- Opening Delimiter -

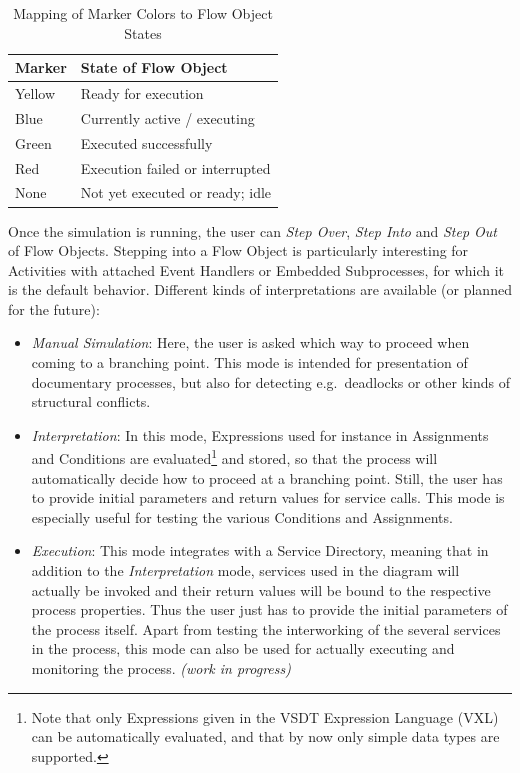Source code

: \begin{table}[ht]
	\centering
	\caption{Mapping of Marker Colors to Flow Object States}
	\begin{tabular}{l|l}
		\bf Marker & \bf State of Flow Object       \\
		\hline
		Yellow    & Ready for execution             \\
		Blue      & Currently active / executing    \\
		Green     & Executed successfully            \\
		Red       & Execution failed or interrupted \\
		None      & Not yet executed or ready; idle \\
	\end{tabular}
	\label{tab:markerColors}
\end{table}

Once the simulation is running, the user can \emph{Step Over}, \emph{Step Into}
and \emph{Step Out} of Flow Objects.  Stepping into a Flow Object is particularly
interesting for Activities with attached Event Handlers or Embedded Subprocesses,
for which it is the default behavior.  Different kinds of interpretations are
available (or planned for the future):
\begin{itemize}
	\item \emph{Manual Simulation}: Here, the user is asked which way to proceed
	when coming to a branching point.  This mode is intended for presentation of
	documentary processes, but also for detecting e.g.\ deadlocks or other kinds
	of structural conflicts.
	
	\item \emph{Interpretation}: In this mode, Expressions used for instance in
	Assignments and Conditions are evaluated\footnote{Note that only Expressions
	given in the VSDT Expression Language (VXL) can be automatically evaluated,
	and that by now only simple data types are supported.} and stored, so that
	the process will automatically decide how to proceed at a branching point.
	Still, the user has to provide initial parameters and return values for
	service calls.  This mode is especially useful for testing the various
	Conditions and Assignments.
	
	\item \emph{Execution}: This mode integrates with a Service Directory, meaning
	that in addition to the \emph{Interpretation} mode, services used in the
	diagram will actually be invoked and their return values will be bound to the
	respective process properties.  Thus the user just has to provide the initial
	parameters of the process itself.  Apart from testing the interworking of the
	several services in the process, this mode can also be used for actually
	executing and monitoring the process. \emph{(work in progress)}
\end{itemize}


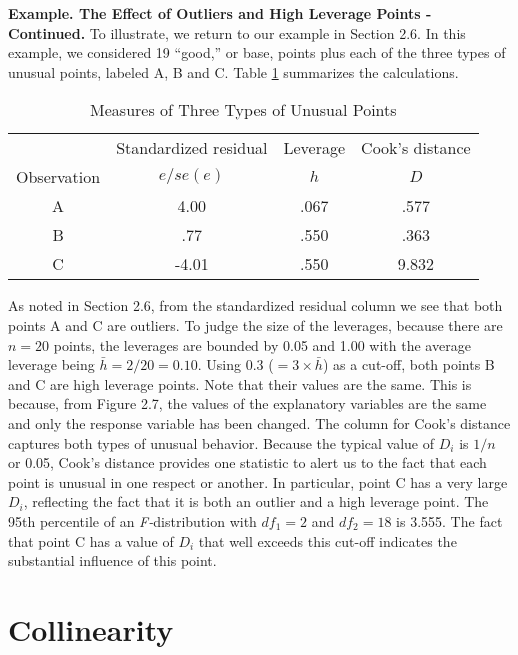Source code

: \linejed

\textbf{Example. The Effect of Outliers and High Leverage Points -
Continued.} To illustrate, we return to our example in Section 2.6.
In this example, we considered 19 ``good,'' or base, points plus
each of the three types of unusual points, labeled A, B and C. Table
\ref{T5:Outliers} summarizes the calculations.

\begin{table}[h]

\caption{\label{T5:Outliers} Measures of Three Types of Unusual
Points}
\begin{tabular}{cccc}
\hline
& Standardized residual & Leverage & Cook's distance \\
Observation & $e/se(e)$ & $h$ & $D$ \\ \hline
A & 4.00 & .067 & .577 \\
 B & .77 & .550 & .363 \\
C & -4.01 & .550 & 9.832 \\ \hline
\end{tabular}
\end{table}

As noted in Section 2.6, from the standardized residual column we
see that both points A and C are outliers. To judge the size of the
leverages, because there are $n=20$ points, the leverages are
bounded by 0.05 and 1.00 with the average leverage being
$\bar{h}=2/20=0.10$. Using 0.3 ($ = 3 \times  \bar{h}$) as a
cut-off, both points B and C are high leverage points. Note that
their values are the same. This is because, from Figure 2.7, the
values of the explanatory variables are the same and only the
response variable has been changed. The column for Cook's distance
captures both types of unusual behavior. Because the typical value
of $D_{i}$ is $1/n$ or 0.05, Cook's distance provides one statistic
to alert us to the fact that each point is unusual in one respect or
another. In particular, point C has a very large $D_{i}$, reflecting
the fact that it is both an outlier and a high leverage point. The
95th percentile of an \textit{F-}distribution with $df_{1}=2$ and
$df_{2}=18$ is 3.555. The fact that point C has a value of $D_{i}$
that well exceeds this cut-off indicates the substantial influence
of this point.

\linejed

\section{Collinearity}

- Closing Delimiter -

__What is being asked__
Each line above that includes "will" should be shown.

__Answer to the problem__
	the process will automatically decide how to proceed at a branching point.
	diagram will actually be invoked and their return values will be bound to the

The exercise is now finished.